Photo: My grandfather Guy Lovelace holding my Uncle Bill. Seated is my Uncle Bobbly and my mother. My grandmother Virginia Lovelace is seated in the rocking chair.
It’s planting time here in Midtown Memphis. My farm measures about 9 feet by 3 feet, and last weekend Alex, Olivia and I filled it with zinnia and sunflower seeds.
Anytime I work in the dirt, I think about my maternal grandparents, Guy and Virginia Lovelace. Back in the early 1940s, they won awards for their work on their Haywood County farm through The Commercial Appeal’s Plant to Prosper program.
In 1944, they won in the tenant division for Haywood County, Tenn., as “the farm family making the best record in following a live-at-home program, diversified farming, soil conservation and farm and home improvement.”

The Plant to Prosper program grew out of one of the hardest periods in American farm history. The Commercial Appeal launched the campaign in 1933, during the Great Depression, and later promoted it with partners including the Memphis Chamber of Commerce. The program encouraged landowners, tenant farmers and sharecroppers to improve farming methods, increase farm profits, grow more of their own food and conserve soil. It also rewarded farm families who diversified beyond cotton and followed what the program called a “live-at-home” plan. The campaign continued for decades and did not end until 1965, when The Commercial Appeal concluded that Plant to Prosper and the related Live at Home program had “served the purpose for which they were started.”

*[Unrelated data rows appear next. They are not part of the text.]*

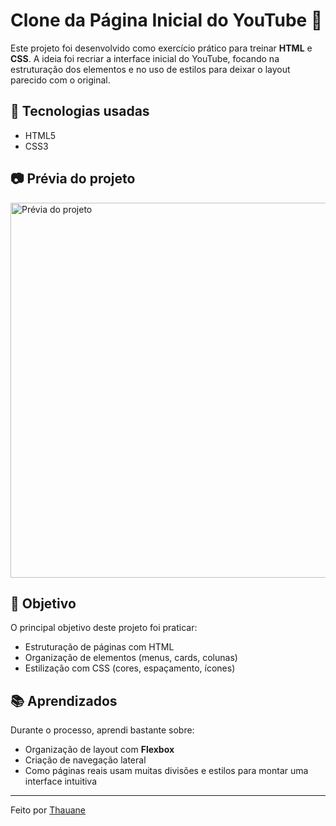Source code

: # Clone da Página Inicial do YouTube 🎥

Este projeto foi desenvolvido como exercício prático para treinar **HTML** e **CSS**. A ideia foi recriar a interface inicial do YouTube, focando na estruturação dos elementos e no uso de estilos para deixar o layout parecido com o original.

## 🔧 Tecnologias usadas

- HTML5
- CSS3

## 📷 Prévia do projeto

<img src="https://raw.githubusercontent.com/trulythau/home-youtube/main/preview.jpg.jpg" alt="Prévia do projeto" width="600"/>

## 📝 Objetivo

O principal objetivo deste projeto foi praticar:
- Estruturação de páginas com HTML
- Organização de elementos (menus, cards, colunas)
- Estilização com CSS (cores, espaçamento, ícones)

## 📚 Aprendizados

Durante o processo, aprendi bastante sobre:
- Organização de layout com **Flexbox**
- Criação de navegação lateral
- Como páginas reais usam muitas divisões e estilos para montar uma interface intuitiva

- - -
Feito por [Thauane](https://github.com/trulythau)
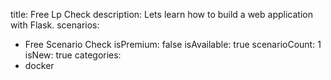 title: Free Lp Check
description: Lets learn how to build a web application with Flask.
scenarios: 
  - Free Scenario Check
isPremium: false
isAvailable: true
scenarioCount: 1
isNew: true
categories: 
  - docker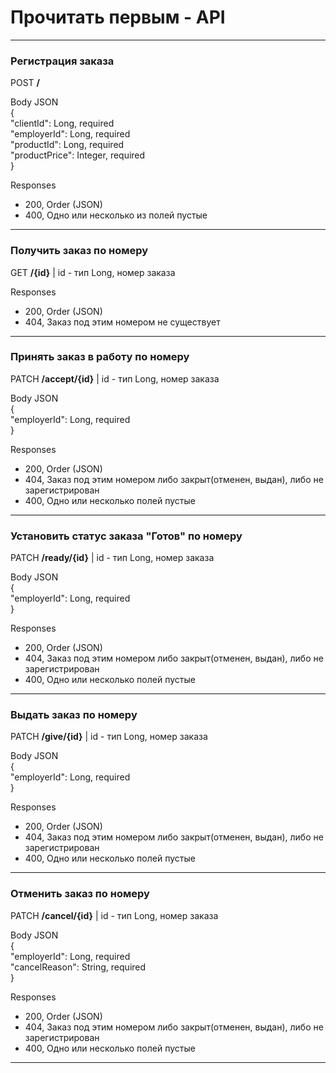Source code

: # Прочитать первым - API  

---
### Регистрация заказа
POST **/**  

Body JSON  
{  
"clientId": Long, required  
"employerId": Long, required  
"productId": Long, required  
"productPrice": Integer, required  
}  

Responses    
* 200, Order (JSON)
* 400, Одно или несколько из полей пустые
---
### Получить заказ по номеру
GET **/{id}** | id - тип Long, номер заказа

Responses
* 200, Order (JSON)
* 404, Заказ под этим номером не существует
---
### Принять заказ в работу по номеру
PATCH **/accept/{id}** | id - тип Long, номер заказа  

Body JSON  
{   
"employerId": Long, required  
}

Responses
* 200, Order (JSON)
* 404, Заказ под этим номером либо закрыт(отменен, выдан), либо не зарегистрирован
* 400, Одно или несколько полей пустые
---
### Установить статус заказа "Готов" по номеру
PATCH **/ready/{id}** | id - тип Long, номер заказа  

Body JSON  
{   
"employerId": Long, required  
}

Responses
* 200, Order (JSON)
* 404, Заказ под этим номером либо закрыт(отменен, выдан), либо не зарегистрирован
* 400, Одно или несколько полей пустые
---
### Выдать заказ по номеру
PATCH **/give/{id}** | id - тип Long, номер заказа 

Body JSON  
{   
"employerId": Long, required  
}

Responses
* 200, Order (JSON)
* 404, Заказ под этим номером либо закрыт(отменен, выдан), либо не зарегистрирован
* 400, Одно или несколько полей пустые
---
### Отменить заказ по номеру
PATCH **/cancel/{id}** | id - тип Long, номер заказа 

Body JSON  
{   
"employerId": Long, required  
"cancelReason": String, required  
}

Responses
* 200, Order (JSON)
* 404, Заказ под этим номером либо закрыт(отменен, выдан), либо не зарегистрирован
* 400, Одно или несколько полей пустые
---

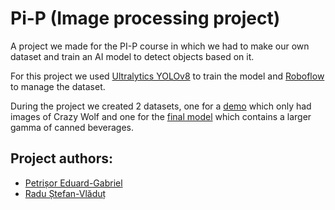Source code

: # Pi-P (Image processing project)
A project we made for the PI-P course in which we had to make our own dataset and train an AI model to detect objects based on it.

For this project we used [Ultralytics YOLOv8](https://github.com/ultralytics/ultralytics) to train the model and [Roboflow](https://roboflow.com) to manage the dataset.

  During the project we created 2 datasets, one for a [demo](https://universe.roboflow.com/pi-ulvcg/crazy-wolf) which only had images of Crazy Wolf and one for the [final model](https://universe.roboflow.com/pi-ulvcg/canned-beverages) which contains a larger gamma of canned beverages.

## Project authors:
* [Petrișor Eduard-Gabriel](https://github.com/Eduard975)
* [Radu Ștefan-Vlăduț](https://github.com/raduq420)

A description of the Plant to Prosper program from a 1944 brochure.
Cotton had long dominated Southern agriculture. As families moved into rural communities like those in Haywood County, many farmers planted cotton as their primary, and sometimes nearly exclusive, crop. After the Civil War, landowners who had more acreage than their families could work often brought in tenant farmers or sharecroppers to live on and cultivate the land.
When the agricultural economy collapsed in the early 1930s, tenant farmers suffered along with everyone else, and often suffered more. The Agricultural Adjustment Act, which President Franklin D. Roosevelt signed in 1933, tried to raise crop prices by reducing production. The program paid landowners to leave part of their land unplanted or to reduce livestock. In theory, tenants and sharecroppers should have received part of those payments. In practice, many landowners kept the money and left the families who worked their land with little or nothing.
Plant to Prosper offered a different message. Instead of tying a farm family’s future to cotton alone, the program encouraged families to raise vegetables, keep livestock, improve their homes, protect their soil and create multiple sources of income. It rewarded practical self-sufficiency.

This photo of my mother’s family appeared on page 4 in the Nov. 24, 1946 issue of The Commercial Appeal.

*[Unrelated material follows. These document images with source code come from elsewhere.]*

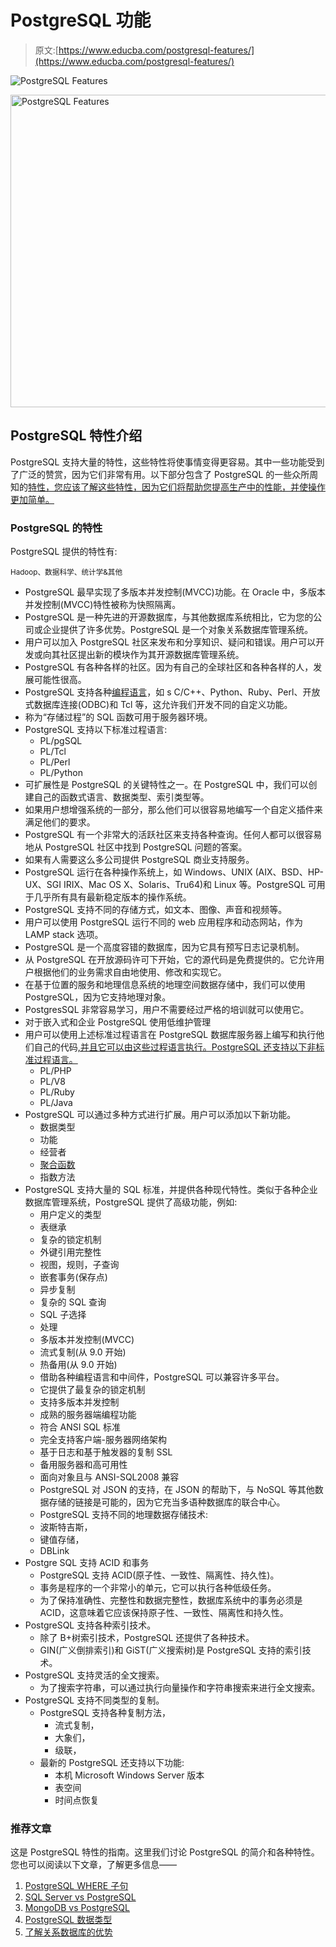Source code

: # PostgreSQL 功能

> 原文:[https://www.educba.com/postgresql-features/](https://www.educba.com/postgresql-features/)

![PostgreSQL Features](../Images/ec9202568112845916f19fa8204fbc80.png)

<noscript><img class="alignnone size-full wp-image-302330" src="../Images/ec9202568112845916f19fa8204fbc80.png" alt="PostgreSQL Features" width="900" height="500" data-original-src="https://cdn.educba.com/academy/wp-content/uploads/2020/02/PostgreSQL-Features.jpg"/></noscript>

## PostgreSQL 特性介绍

PostgreSQL 支持大量的特性，这些特性将使事情变得更容易。其中一些功能受到了广泛的赞赏，因为它们非常有用。以下部分包含了 PostgreSQL 的一些众所周知的[特性，您应该了解这些特性，因为它们将帮助您提高生产中的性能，并使操作更加简单。](https://www.educba.com/postgresql-features/)

### PostgreSQL 的特性

PostgreSQL 提供的特性有:

<small>Hadoop、数据科学、统计学&其他</small>

*   PostgreSQL 最早实现了多版本并发控制(MVCC)功能。在 Oracle 中，多版本并发控制(MVCC)特性被称为快照隔离。
*   PostgreSQL 是一种先进的开源数据库，与其他数据库系统相比，它为您的公司或企业提供了许多优势。PostgreSQL 是一个对象关系数据库管理系统。
*   用户可以加入 PostgreSQL 社区来发布和分享知识、疑问和错误。用户可以开发或向其社区提出新的模块作为其开源数据库管理系统。
*   PostgreSQL 有各种各样的社区。因为有自己的全球社区和各种各样的人，发展可能性很高。
*   PostgreSQL 支持各种[编程语言](https://www.educba.com/best-programming-languages/)，如 s C/C++、Python、Ruby、Perl、开放式数据库连接(ODBC)和 Tcl 等，这允许我们开发不同的自定义功能。
*   称为“存储过程”的 SQL 函数可用于服务器环境。
*   PostgreSQL 支持以下标准过程语言:
    *   PL/pgSQL
    *   PL/Tcl
    *   PL/Perl
    *   PL/Python
*   可扩展性是 PostgreSQL 的关键特性之一。在 PostgreSQL 中，我们可以创建自己的函数式语言、数据类型、索引类型等。
*   如果用户想增强系统的一部分，那么他们可以很容易地编写一个自定义插件来满足他们的要求。
*   PostgreSQL 有一个非常大的活跃社区来支持各种查询。任何人都可以很容易地从 PostgreSQL 社区中找到 PostgreSQL 问题的答案。
*   如果有人需要这么多公司提供 PostgreSQL 商业支持服务。
*   PostgreSQL 运行在各种操作系统上，如 Windows、UNIX (AIX、BSD、HP-UX、SGI IRIX、Mac OS X、Solaris、Tru64)和 Linux 等。PostgreSQL 可用于几乎所有具有最新稳定版本的操作系统。
*   PostgreSQL 支持不同的存储方式，如文本、图像、声音和视频等。
*   用户可以使用 PostgreSQL 运行不同的 web 应用程序和动态网站，作为 LAMP stack 选项。
*   PostgreSQL 是一个高度容错的数据库，因为它具有预写日志记录机制。
*   从 PostgreSQL 在开放源码许可下开始，它的源代码是免费提供的。它允许用户根据他们的业务需求自由地使用、修改和实现它。
*   在基于位置的服务和地理信息系统的地理空间数据存储中，我们可以使用 PostgreSQL，因为它支持地理对象。
*   PostgresSQL 非常容易学习，用户不需要经过严格的培训就可以使用它。
*   对于嵌入式和企业 PostgreSQL 使用低维护管理
*   用户可以使用上述标准过程语言在 PostgreSQL 数据库服务器上编写和执行他们自己的代码[,并且它可以由这些过程语言执行。PostgreSQL 还支持以下非标准过程语言。](https://www.educba.com/postgresql-database/)
    *   PL/PHP
    *   PL/V8
    *   PL/Ruby
    *   PL/Java
*   PostgreSQL 可以通过多种方式进行扩展。用户可以添加以下新功能。
    *   数据类型
    *   功能
    *   经营者
    *   [聚合函数](https://www.educba.com/aggregate-functions-in-postgresql/)
    *   指数方法
*   PostgreSQL 支持大量的 SQL 标准，并提供各种现代特性。类似于各种企业数据库管理系统，PostgreSQL 提供了高级功能，例如:
    *   用户定义的类型
    *   表继承
    *   复杂的锁定机制
    *   外键引用完整性
    *   视图，规则，子查询
    *   嵌套事务(保存点)
    *   异步复制
    *   复杂的 SQL 查询
    *   SQL 子选择
    *   处理
    *   多版本并发控制(MVCC)
    *   流式复制(从 9.0 开始)
    *   热备用(从 9.0 开始)
    *   借助各种编程语言和中间件，PostgreSQL 可以兼容许多平台。
    *   它提供了最复杂的锁定机制
    *   支持多版本并发控制
    *   成熟的服务器端编程功能
    *   符合 ANSI SQL 标准
    *   完全支持客户端-服务器网络架构
    *   基于日志和基于触发器的复制 SSL
    *   备用服务器和高可用性
    *   面向对象且与 ANSI-SQL2008 兼容
    *   PostgreSQL 对 JSON 的支持，在 JSON 的帮助下，与 NoSQL 等其他数据存储的链接是可能的，因为它充当多语种数据库的联合中心。
    *   PostgreSQL 支持不同的地理数据存储技术:
    *   波斯特吉斯，
    *   键值存储，
    *   DBLink
*   Postgre SQL 支持 ACID 和事务
    *   PostgreSQL 支持 ACID(原子性、一致性、隔离性、持久性)。
    *   事务是程序的一个非常小的单元，它可以执行各种低级任务。
    *   为了保持准确性、完整性和数据完整性，数据库系统中的事务必须是 ACID，这意味着它应该保持原子性、一致性、隔离性和持久性。
*   PostgreSQL 支持各种索引技术。
    *   除了 B+树索引技术，PostgreSQL 还提供了各种技术。
    *   GIN(广义倒排索引)和 GiST(广义搜索树)是 PostgreSQL 支持的索引技术。
*   PostgreSQL 支持灵活的全文搜索。
    *   为了搜索字符串，可以通过执行向量操作和字符串搜索来进行全文搜索。
*   PostgreSQL 支持不同类型的复制。
    *   PostgreSQL 支持各种复制方法，
        *   流式复制，
        *   大象们，
        *   级联，
    *   最新的 PostgreSQL 还支持以下功能:
        *   本机 Microsoft Windows Server 版本
        *   表空间
        *   时间点恢复

### 推荐文章

这是 PostgreSQL 特性的指南。这里我们讨论 PostgreSQL 的简介和各种特性。您也可以阅读以下文章，了解更多信息——

1.  [PostgreSQL WHERE 子句](https://www.educba.com/postgresql-where-clause/)
2.  [SQL Server vs PostgreSQL](https://www.educba.com/sql-server-vs-postgresql/)
3.  [MongoDB vs PostgreSQL](https://www.educba.com/mongodb-vs-postgresql/)
4.  [PostgreSQL 数据类型](https://www.educba.com/postgresql-data-types/)
5.  [了解关系数据库的优势](https://www.educba.com/relational-database-advantages/)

As part of their prize, the program invited them to a luncheon at the Claridge and a dinner at The Peabody Hotel in Memphis. My mother, the little girl in the photo, remembers that meal because it was the first time she was ever served a grapefruit with a cherry in the middle.
When I was a kid growing up in the newly developed Parkway Village neighborhood of Memphis in the 1960s, my grandfather would pick me up and take me downtown to feed the squirrels in Court Square Park on Main Street or to walk through the lobby of The Peabody. So I know he didn’t need much convincing to attend an award ceremony in Memphis back in 1944.
“As a County Winner in the Plant to Prosper Contest, you are somebody in your community. The very fact that you won proves that you are a leader — that you want to ‘go places’ as a farmer…” —Walter Durham, director of the Plant to Prosper Bureau, 1946
According to one article, my grandparents had recently purchased their farm from my grandfather’s brother, Homer Lovelace. The farm included 51.4 acres.

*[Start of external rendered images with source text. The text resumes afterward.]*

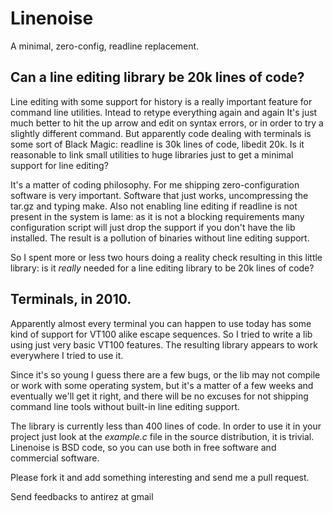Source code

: # Linenoise

A minimal, zero-config, readline replacement.

## Can a line editing library be 20k lines of code?

Line editing with some support for history is a really important feature for command line utilities. Intead to retype everything again and again It's just much better to hit the up arrow and edit on syntax errors, or in order to try a slightly different command. But apparently code dealing with terminals is some sort of Black Magic: readline is 30k lines of code, libedit 20k. Is it reasonable to link small utilities to huge libraries just to get a minimal support for line editing?

It's a matter of coding philosophy. For me shipping zero-configuration software is very important. Software that just works, uncompressing the tar.gz and typing make. Also not enabling line editing if readline is not present in the system is lame: as it is not a blocking requirements many configuration script will just drop the support if you don't have the lib installed. The result is a pollution of binaries without line editing support.

So I spent more or less two hours doing a reality check resulting in this little library: is it *really* needed for a line editing library to be 20k lines of code?

## Terminals, in 2010.

Apparently almost every terminal you can happen to use today has some kind of support for VT100 alike escape sequences. So I tried to write a lib using just very basic VT100 features. The resulting library appears to work everywhere I tried to use it.

Since it's so young I guess there are a few bugs, or the lib may not compile or work with some operating system, but it's a matter of a few weeks and eventually we'll get it right, and there will be no excuses for not shipping command line tools without built-in line editing support.

The library is currently less than 400 lines of code. In order to use it in your project just look at the *example.c* file in the source distribution, it is trivial. Linenoise is BSD code, so you can use both in free software and commercial software.

Please fork it and add something interesting and send me a pull request.

Send feedbacks to antirez at gmail
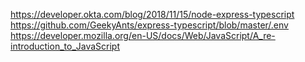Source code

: https://developer.okta.com/blog/2018/11/15/node-express-typescript
https://github.com/GeekyAnts/express-typescript/blob/master/.env
https://developer.mozilla.org/en-US/docs/Web/JavaScript/A_re-introduction_to_JavaScript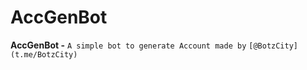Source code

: # AccGenBot

**AccGenBot -** `A simple bot to generate Account made by` `[@BotzCity](t.me/BotzCity)`
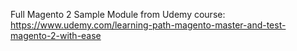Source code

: Full Magento 2 Sample Module from Udemy course: https://www.udemy.com/learning-path-magento-master-and-test-magento-2-with-ease
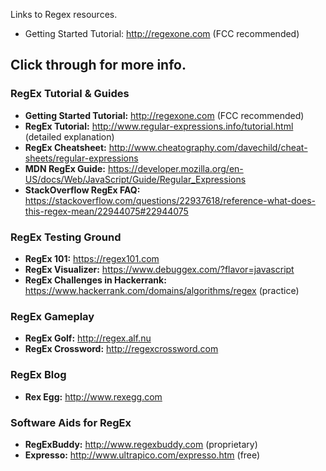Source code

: Links to Regex resources. 

* Getting Started Tutorial: http://regexone.com (FCC recommended)

## Click through for more info.

### RegEx Tutorial & Guides
* **Getting Started Tutorial:** http://regexone.com (FCC recommended)
* **RegEx Tutorial:** http://www.regular-expressions.info/tutorial.html (detailed explanation)
* **RegEx Cheatsheet:** http://www.cheatography.com/davechild/cheat-sheets/regular-expressions
* **MDN RegEx Guide:** https://developer.mozilla.org/en-US/docs/Web/JavaScript/Guide/Regular_Expressions
* **StackOverflow RegEx FAQ:** https://stackoverflow.com/questions/22937618/reference-what-does-this-regex-mean/22944075#22944075

### RegEx Testing Ground
* **RegEx 101:** https://regex101.com
* **RegEx Visualizer:** https://www.debuggex.com/?flavor=javascript
* **RegEx Challenges in Hackerrank:** https://www.hackerrank.com/domains/algorithms/regex (practice)

### RegEx Gameplay
* **RegEx Golf:** http://regex.alf.nu
* **RegEx Crossword:** http://regexcrossword.com

### RegEx Blog
* **Rex Egg:** http://www.rexegg.com

### Software Aids for RegEx
* **RegExBuddy:** http://www.regexbuddy.com (proprietary)
* **Expresso:** http://www.ultrapico.com/expresso.htm (free)
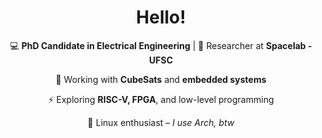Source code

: <h1 align="center">Hello!</h1>

<p align="center">
  💻 <strong>PhD Candidate in Electrical Engineering</strong> | 🚀 Researcher at <strong>Spacelab - UFSC</strong>  
</p>

<p align="center">
  📡 Working with <strong>CubeSats</strong> and <strong>embedded systems</strong>
<p align="center">  
  ⚡ Exploring <strong>RISC-V, FPGA</strong>, and low-level programming
<p align="center">  
  🐧 Linux enthusiast – <em>I use Arch, btw</em>   
</p>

Durham, Walter. “P. to P. Prize.” The Commercial Appeal (Memphis, TN), Nov. 24, 1946.
One article written at the time said of my grandfather, “he diversified his crops so well that he had 14 different cash income sources. The family of four spent $150 for food while producing over $650 worth of food consumed on the farm. The Lovelace brothers are members of the Farm Bureau and their wives are Home Demonstration Club members.”

Also in 1944, the Farm Security Administration awarded my grandparents two stars for producing 135 eggs per hen during a 12-month period.
My grandfather really did have a green thumb. To this day, when I crack open a cantaloupe or watermelon and catch that first smell, or when I taste a fresh tomato, I think about my grandparents’ house, their farm and all the good things they grew there.
Eventually, they raised five children on that farm. In later years, my grandfather also worked as a carpenter, and my grandmother tried her hand at being a beautician before spending many years as a teacher’s aide in Brownsville, Tenn. But they always grew fresh vegetables, and they often sold or gave away the surplus.
Hopefully, a little of that rubbed off on me.
I don’t expect my 9-by-3-foot Midtown farm to win any awards from The Commercial Appeal. But if all goes well, we’ll have a bumper crop of zinnias this year.